It has taken three years for Miami-Dade County officials to focus on shutting down the shantytown of sex offenders forced to live under the Julia Tuttle Causeway.
Three years of pass-the-buck finger-pointing, two lawsuits and embarrassing national and international media attention to this state-and-local conspiracy of inaction don't add up to leadership.
It's Umoja Village redux. Remember the illegal shantytown that burned to the ground in 2007 after homeless advocates took over a vacant lot in Miami? City officials tolerated this atrocity by blaming previous court rulings that they said tied their hands on moving out the homeless. Yet the health and safety of residents demanded action.
Tackle local ordinances
The causeway shantytown debacle should have taken three days -- tops -- to get state and local officials working together to find places for these felons, most of them on probation for sex crimes, to live without endangering children. This would mean tackling local ordinances throughout South Florida that render these felons homeless because they cannot live within 2,500 feet of a school, park and in some instances bus stops.
In three years the homeless camp swelled from a handful of mostly male felons to as many as 100. Good intentions to protect children turned into a public-safety and health crisis, as Miami-Dade State Attorney Katherine Fernández Rundle astutely points out.

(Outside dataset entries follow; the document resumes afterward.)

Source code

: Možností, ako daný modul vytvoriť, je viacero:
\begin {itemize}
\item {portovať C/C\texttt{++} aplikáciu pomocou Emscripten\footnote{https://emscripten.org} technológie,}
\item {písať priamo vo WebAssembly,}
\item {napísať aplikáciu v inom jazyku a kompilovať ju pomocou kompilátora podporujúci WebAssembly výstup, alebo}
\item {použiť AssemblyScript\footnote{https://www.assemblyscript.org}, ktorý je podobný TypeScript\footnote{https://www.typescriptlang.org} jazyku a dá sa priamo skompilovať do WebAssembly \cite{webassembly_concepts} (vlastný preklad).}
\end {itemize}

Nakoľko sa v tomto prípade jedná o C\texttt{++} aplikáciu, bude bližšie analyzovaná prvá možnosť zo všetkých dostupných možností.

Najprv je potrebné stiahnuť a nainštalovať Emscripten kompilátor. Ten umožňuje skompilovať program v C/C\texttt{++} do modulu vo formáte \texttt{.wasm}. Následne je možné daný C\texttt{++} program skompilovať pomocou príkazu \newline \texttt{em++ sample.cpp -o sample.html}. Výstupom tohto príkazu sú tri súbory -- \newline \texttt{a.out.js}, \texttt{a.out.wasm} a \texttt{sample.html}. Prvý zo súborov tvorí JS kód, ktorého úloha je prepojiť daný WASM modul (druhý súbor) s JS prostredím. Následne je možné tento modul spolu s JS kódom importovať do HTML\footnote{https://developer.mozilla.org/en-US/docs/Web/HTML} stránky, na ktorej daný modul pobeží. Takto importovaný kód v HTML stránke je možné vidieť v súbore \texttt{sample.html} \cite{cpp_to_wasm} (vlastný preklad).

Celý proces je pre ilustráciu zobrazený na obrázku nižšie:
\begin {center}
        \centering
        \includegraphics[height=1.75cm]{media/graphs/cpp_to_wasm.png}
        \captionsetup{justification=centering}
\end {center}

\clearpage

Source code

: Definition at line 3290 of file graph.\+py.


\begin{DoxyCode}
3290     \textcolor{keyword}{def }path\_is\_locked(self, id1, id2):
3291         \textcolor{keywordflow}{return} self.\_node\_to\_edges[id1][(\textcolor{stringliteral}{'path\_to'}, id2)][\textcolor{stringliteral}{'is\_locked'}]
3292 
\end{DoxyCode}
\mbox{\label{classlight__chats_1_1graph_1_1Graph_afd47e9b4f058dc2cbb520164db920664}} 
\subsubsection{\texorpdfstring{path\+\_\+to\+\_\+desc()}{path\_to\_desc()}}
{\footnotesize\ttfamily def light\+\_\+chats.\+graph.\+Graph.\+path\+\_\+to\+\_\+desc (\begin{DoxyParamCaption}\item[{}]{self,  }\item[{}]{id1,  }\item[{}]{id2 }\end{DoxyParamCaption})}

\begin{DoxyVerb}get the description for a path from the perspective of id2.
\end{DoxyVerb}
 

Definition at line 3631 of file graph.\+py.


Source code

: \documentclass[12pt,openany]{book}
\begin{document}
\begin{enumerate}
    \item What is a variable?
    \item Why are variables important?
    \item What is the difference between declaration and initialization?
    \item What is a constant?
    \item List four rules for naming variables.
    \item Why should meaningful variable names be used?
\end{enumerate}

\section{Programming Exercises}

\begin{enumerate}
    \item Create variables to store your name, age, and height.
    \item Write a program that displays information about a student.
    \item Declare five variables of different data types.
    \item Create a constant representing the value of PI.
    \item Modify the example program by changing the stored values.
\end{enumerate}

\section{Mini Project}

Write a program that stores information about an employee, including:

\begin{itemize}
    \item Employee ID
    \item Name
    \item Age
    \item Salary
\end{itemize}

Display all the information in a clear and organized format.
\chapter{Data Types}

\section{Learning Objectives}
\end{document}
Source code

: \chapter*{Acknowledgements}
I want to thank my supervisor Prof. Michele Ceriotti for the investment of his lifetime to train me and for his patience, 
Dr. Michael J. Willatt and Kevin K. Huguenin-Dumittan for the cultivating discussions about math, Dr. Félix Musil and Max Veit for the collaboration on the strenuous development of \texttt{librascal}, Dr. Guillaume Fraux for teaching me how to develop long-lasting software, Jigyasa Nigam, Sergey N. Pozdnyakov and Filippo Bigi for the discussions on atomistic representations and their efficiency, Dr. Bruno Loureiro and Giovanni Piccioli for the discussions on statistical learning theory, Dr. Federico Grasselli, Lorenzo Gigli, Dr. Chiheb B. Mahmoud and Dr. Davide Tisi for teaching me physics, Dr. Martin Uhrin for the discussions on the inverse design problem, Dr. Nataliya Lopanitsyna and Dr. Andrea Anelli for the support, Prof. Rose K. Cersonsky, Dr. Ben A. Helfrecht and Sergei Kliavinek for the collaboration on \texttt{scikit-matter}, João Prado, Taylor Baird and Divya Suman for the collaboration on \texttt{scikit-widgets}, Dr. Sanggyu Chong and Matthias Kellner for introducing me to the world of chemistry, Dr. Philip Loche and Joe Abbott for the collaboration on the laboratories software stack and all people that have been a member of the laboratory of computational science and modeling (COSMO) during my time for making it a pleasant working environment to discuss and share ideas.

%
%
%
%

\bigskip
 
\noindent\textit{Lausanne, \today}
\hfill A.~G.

Felons are using the bay as a toilet, rotted wood as housing, and state probation officers continue to steer them there as if a bridge were a legal address.
There's plenty of blame to go around: The legislature passed a 1,000-foot-buffer zone but then allowed cities and counties to go beyond that -- with no distinction between true sexual predators and offenders convicted for lesser crimes, such as public exposure. The state Department of Corrections has passed the buck to the local governments, which in turn blame the state for not finding a home for these felons.
Lack of leadership all around
And Gov. Charlie Crist? Why hasn't he shown leadership instead of insisting it's a local problem?
One ``solution'' under consideration -- warehousing the men at an old jail near the Golden Glades interchange -- simply moves the problem to another location without addressing the unworkability of the 2,500-foot buffer or the state's role in allowing it.
The ACLU is right to press Miami-Dade County's broad buffer in court. The city of Miami followed with its own lawsuit against the state this month. But all of these legal efforts could disappear -- and save taxpayers money -- if state and local officials would simply deal with a bad law and fix it.